The regulator on the Arduino is to convert 4-12vdc to 5vdc for the Atmega chip and other components on the board. The pixaxe board would have the same thing. You should be able to put the Arduino into sleep mode though, and have it use a fraction of the power... and then just watch for some signal (Ignition line/wifi rx pin, whatever) to turn itself back on.
From what I read it pulls 10ma for the regulator alone so sleep is ill advised. Have you put yours to sleep? The only difference would be you could possibly choose a more efficient regulator for the picaxe than is used on the arduino. (oh and the article I read from: http://arduino.cc/playground/Learning/ArduinoSleepCode)

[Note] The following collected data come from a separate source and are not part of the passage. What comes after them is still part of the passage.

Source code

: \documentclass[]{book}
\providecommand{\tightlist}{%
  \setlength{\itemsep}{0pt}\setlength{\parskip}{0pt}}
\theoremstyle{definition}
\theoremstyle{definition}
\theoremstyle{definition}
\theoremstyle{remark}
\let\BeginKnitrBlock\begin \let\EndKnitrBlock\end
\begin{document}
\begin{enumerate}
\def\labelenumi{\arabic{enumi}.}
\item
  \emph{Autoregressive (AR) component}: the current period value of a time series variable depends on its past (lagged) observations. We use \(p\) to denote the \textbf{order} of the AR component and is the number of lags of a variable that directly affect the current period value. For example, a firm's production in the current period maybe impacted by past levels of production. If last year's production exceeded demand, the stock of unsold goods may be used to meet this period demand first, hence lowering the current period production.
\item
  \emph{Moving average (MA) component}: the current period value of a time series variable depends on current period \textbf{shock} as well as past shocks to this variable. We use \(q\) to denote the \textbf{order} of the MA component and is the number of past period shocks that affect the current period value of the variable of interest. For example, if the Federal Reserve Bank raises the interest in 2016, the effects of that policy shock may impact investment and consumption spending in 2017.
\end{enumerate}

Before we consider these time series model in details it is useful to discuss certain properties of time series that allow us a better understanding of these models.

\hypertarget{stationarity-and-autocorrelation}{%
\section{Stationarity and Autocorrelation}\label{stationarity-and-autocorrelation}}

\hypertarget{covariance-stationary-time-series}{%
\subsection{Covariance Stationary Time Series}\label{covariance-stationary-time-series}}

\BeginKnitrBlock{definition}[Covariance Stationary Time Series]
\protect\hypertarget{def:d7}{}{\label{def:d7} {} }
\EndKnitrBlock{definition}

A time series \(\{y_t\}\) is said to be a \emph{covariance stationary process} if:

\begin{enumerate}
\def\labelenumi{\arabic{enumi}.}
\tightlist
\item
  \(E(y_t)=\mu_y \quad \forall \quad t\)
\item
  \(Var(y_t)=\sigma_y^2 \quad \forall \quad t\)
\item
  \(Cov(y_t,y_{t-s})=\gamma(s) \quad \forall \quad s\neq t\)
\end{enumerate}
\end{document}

Originally Posted by malcom2073
Input voltage for the arduino is listed as 6-20v
My house alarm battery is years old and still goes. Hey, I think my brother in law has a system that all the copper was cut off before he bought his house. I wonder if he has the battery :) I once ran my entire house alarm on the battery including 4 smoke alarms for about a week or 2 when I unplugged it for a reason and forgot to plug it back in.
Ideally regulator current is proportional to voltage difference AND current draw. If you're drawing no current, the regulator will be wasting no energy. That being said, it's entirely possible that something on that board is perpetually connected, so at the minimum (in sleep mode) it still draws 10mA, but I highly doubt that. I've not put mine to sleep, since I've never really had to deal with low power situations, but in a month when I get home I'm definitely going to give it a shot :-D. You've got me curious about if it's even possible to reduce power significantly.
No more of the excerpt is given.